Exercise inputs =
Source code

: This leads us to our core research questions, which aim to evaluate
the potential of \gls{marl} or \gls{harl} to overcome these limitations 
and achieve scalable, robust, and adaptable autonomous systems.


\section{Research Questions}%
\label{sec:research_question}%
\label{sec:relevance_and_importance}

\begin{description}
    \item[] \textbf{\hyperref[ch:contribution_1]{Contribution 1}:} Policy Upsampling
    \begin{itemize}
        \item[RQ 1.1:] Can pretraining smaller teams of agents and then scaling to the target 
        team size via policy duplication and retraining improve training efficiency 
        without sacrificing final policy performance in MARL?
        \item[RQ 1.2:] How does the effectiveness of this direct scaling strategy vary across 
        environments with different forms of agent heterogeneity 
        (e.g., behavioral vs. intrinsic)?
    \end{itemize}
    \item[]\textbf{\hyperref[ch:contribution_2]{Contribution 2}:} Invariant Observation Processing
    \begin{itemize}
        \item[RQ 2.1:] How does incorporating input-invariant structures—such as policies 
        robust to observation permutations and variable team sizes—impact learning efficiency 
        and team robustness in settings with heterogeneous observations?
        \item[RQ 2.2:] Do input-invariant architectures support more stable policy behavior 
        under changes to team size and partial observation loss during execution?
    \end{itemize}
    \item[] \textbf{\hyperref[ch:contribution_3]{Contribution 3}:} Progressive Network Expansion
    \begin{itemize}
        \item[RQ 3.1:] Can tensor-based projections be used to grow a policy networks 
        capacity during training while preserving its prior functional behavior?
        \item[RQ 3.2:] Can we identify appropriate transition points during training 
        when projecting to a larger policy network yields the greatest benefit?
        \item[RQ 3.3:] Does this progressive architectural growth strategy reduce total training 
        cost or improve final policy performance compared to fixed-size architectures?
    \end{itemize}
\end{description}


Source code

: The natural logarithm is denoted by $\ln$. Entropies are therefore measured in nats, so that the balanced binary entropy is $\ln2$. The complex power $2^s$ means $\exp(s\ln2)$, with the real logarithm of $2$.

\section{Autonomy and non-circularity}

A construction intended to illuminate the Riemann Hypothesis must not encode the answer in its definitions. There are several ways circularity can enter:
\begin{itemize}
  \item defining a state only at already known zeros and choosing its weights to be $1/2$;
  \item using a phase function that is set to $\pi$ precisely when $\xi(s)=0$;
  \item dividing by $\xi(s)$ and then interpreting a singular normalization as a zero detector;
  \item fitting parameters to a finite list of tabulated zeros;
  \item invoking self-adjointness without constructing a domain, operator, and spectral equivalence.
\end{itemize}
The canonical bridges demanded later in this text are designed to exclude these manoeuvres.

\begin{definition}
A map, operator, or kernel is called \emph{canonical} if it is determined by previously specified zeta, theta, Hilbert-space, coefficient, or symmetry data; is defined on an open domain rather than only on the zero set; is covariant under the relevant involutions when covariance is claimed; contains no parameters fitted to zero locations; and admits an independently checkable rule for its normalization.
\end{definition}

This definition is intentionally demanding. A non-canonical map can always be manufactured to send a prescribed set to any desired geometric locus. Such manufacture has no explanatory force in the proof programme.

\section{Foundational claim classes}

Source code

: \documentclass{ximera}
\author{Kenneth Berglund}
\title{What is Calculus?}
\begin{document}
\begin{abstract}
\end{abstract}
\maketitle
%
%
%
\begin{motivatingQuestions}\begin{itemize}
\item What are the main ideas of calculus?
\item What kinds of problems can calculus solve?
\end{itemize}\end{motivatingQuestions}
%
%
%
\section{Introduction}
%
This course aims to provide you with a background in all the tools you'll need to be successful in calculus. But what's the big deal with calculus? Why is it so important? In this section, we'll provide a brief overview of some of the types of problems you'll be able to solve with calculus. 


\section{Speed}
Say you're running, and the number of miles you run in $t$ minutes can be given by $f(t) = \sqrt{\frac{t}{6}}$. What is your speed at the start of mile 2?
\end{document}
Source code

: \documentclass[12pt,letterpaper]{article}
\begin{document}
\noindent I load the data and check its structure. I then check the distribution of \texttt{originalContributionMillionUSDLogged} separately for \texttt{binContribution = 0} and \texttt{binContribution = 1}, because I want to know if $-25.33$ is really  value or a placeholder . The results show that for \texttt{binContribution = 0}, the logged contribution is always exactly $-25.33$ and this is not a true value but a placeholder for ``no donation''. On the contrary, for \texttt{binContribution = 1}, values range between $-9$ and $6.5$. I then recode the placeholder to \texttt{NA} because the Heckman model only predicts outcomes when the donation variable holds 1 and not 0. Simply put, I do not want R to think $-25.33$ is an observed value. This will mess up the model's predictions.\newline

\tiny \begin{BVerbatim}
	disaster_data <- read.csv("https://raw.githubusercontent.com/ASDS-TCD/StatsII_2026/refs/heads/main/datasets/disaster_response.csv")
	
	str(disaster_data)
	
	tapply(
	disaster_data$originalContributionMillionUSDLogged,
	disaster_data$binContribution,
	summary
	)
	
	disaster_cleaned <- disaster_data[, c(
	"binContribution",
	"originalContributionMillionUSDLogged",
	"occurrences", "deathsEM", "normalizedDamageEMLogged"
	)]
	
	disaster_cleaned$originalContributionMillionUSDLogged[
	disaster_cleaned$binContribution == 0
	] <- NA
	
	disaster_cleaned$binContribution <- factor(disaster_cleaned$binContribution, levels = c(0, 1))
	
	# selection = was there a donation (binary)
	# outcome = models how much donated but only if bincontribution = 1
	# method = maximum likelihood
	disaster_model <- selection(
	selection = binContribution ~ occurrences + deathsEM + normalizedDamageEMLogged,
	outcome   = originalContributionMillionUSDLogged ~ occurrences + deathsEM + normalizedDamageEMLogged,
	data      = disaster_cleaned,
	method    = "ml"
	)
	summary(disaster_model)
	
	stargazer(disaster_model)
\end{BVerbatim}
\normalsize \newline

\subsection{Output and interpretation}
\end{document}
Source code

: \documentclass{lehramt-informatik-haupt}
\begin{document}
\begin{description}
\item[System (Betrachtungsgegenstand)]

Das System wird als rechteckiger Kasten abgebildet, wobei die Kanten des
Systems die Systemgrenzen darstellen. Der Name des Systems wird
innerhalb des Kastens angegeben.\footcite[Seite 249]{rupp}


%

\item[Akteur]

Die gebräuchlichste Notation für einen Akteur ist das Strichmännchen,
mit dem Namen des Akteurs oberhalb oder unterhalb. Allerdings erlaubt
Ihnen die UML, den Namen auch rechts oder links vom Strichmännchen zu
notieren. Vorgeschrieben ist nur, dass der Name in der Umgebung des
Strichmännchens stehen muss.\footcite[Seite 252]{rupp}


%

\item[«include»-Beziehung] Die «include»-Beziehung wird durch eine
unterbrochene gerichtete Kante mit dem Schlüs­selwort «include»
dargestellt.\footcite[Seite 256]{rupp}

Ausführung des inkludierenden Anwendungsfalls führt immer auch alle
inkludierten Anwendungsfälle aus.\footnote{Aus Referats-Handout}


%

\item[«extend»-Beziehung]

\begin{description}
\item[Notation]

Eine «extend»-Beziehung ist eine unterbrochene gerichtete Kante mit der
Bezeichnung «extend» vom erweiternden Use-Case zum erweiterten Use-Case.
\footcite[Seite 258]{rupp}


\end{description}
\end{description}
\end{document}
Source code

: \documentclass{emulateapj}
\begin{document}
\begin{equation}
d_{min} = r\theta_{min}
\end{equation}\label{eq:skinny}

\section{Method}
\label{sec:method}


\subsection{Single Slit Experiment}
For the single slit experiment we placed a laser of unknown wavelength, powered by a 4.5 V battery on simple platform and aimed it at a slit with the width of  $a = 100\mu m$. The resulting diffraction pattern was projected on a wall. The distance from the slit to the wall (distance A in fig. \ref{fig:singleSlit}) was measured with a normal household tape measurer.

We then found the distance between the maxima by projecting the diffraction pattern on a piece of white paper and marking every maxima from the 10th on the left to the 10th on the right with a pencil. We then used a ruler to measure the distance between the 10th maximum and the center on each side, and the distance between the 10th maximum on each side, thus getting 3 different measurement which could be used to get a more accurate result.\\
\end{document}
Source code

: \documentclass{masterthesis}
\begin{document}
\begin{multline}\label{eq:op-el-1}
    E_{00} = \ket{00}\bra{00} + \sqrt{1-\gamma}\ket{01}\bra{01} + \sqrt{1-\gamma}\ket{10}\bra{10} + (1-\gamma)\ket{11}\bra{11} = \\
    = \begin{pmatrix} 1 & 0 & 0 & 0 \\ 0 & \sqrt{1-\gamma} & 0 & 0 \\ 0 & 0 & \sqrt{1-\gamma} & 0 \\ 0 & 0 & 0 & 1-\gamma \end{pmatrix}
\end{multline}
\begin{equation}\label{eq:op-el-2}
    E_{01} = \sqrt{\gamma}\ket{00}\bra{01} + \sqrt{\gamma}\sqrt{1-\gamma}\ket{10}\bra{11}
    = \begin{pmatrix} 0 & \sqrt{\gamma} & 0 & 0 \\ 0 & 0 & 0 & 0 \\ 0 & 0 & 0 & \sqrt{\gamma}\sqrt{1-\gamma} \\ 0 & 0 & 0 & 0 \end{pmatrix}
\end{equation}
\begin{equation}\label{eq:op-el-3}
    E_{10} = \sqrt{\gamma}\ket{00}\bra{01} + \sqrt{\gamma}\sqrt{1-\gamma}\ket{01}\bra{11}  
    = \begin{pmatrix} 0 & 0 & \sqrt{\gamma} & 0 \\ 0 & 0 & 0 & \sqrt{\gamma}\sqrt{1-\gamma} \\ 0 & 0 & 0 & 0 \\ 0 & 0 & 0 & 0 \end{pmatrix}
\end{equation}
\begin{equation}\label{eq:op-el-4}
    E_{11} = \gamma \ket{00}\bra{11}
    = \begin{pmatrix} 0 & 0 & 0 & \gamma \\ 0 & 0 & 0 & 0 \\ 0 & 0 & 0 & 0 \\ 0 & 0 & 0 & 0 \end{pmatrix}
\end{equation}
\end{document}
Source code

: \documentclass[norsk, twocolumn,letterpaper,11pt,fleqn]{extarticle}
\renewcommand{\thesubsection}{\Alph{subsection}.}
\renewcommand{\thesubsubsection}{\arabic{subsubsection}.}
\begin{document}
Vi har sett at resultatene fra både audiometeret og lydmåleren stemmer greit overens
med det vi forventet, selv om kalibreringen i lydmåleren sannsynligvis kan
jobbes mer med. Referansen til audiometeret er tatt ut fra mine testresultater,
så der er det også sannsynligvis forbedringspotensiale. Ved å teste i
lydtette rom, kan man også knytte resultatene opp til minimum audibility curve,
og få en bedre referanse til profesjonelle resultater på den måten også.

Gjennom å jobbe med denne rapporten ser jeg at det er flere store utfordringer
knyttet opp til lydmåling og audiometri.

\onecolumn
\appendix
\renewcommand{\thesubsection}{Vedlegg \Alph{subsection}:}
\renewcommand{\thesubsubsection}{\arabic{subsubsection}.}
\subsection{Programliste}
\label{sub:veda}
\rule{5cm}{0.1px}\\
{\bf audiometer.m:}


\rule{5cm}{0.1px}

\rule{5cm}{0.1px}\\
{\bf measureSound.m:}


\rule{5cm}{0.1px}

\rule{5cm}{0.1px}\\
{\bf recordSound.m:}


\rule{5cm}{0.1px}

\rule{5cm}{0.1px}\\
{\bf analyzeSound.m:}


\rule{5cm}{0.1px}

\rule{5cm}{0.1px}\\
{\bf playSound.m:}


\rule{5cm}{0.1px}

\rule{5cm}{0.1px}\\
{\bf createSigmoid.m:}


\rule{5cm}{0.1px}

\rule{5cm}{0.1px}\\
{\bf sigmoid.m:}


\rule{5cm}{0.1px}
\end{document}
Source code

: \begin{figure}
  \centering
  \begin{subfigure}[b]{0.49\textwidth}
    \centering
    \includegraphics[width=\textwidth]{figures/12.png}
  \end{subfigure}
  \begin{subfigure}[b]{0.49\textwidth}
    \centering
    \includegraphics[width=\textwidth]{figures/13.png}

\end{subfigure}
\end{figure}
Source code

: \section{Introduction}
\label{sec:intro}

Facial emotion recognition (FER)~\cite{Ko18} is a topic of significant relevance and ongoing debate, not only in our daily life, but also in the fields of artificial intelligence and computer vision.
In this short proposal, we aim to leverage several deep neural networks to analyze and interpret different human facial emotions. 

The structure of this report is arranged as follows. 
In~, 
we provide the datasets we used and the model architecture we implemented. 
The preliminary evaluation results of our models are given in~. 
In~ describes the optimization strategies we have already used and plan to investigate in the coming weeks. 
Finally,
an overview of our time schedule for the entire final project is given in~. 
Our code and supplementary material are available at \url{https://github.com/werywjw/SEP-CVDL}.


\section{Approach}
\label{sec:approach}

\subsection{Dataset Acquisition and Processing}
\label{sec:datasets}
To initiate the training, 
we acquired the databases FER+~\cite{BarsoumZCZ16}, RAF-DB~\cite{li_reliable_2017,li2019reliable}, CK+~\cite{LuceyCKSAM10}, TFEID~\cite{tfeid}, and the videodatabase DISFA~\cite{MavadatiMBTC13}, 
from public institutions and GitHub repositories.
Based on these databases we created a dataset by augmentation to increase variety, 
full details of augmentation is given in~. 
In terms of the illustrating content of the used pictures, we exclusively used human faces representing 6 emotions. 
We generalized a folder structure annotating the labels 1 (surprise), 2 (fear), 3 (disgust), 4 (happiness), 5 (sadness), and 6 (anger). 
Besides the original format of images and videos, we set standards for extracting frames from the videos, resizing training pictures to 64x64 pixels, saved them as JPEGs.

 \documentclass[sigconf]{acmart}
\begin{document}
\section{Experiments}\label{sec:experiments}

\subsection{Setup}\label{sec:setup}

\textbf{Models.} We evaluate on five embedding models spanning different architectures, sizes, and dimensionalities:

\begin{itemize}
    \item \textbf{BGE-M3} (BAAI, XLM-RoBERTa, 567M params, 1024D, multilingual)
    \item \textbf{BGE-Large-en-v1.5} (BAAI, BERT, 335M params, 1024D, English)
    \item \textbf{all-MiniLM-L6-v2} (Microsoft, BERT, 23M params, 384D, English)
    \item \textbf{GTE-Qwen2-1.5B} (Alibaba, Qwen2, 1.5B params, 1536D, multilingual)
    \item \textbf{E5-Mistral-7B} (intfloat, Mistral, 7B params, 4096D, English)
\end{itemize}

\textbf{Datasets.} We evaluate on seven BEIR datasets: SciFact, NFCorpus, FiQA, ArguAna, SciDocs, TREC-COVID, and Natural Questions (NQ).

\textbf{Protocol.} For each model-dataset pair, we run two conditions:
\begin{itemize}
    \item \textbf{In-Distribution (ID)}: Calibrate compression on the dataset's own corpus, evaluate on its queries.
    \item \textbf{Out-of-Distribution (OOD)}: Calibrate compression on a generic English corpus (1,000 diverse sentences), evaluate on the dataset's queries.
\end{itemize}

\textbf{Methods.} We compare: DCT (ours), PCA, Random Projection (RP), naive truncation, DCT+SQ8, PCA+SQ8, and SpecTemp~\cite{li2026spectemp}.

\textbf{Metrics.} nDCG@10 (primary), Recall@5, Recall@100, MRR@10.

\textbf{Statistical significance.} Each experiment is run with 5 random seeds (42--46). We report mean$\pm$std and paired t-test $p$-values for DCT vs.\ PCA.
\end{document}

What is being asked = If a line in the records holds the string "oder", copy it.

Result for this exercise =
mit dem Namen des Akteurs oberhalb oder unterhalb. Allerdings erlaubt
Ihnen die UML, den Namen auch rechts oder links vom Strichmännchen zu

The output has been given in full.